> **How to complete this task**
Search the records for lines that contain the word "operations". Copy them all.

START Study material

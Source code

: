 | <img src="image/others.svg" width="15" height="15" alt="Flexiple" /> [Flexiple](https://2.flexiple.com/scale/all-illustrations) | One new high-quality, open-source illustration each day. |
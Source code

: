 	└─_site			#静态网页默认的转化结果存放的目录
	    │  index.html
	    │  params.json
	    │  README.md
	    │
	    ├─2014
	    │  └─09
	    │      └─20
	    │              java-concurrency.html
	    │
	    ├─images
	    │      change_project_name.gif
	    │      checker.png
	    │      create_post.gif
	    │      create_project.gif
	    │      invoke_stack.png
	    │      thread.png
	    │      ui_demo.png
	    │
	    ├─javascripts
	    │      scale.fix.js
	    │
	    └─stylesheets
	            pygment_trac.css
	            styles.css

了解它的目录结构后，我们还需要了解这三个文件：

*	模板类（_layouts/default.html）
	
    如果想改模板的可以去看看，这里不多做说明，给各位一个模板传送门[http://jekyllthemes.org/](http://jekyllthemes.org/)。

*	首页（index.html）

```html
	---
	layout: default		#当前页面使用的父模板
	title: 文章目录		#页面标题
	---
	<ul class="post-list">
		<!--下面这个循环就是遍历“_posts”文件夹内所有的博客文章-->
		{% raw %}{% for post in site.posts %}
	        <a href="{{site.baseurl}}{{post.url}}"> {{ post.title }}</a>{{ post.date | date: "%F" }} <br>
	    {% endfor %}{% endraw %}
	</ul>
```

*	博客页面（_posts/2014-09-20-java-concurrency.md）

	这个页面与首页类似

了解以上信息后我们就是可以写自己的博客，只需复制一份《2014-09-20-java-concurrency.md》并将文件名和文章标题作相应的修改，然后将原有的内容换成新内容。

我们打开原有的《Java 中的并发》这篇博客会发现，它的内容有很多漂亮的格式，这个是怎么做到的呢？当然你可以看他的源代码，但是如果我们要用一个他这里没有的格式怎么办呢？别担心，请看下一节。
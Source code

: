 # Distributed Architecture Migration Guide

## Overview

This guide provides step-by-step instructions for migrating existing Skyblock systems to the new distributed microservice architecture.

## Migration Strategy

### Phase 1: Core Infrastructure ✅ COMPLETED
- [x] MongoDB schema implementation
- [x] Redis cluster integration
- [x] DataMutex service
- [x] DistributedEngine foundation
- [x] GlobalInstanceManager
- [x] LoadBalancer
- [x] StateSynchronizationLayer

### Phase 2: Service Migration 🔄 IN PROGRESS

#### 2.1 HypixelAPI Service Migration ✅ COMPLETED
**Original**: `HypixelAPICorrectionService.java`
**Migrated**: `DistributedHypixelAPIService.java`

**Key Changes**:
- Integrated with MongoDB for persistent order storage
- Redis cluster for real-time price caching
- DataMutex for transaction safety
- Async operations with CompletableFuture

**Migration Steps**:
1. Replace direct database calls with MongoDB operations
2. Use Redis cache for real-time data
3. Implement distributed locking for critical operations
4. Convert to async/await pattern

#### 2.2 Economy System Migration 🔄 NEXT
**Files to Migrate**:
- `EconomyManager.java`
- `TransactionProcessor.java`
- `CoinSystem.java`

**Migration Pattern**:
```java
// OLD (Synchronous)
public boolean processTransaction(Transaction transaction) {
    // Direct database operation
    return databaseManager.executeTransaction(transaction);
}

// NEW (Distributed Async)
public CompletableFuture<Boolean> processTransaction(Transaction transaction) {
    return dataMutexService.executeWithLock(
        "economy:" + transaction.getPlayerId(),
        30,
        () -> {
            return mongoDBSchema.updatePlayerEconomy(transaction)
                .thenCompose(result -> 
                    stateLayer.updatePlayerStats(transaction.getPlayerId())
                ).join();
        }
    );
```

END Study material

> **The completed task**
- Async operations with CompletableFuture
1. Replace direct database calls with MongoDB operations
3. Implement distributed locking for critical operations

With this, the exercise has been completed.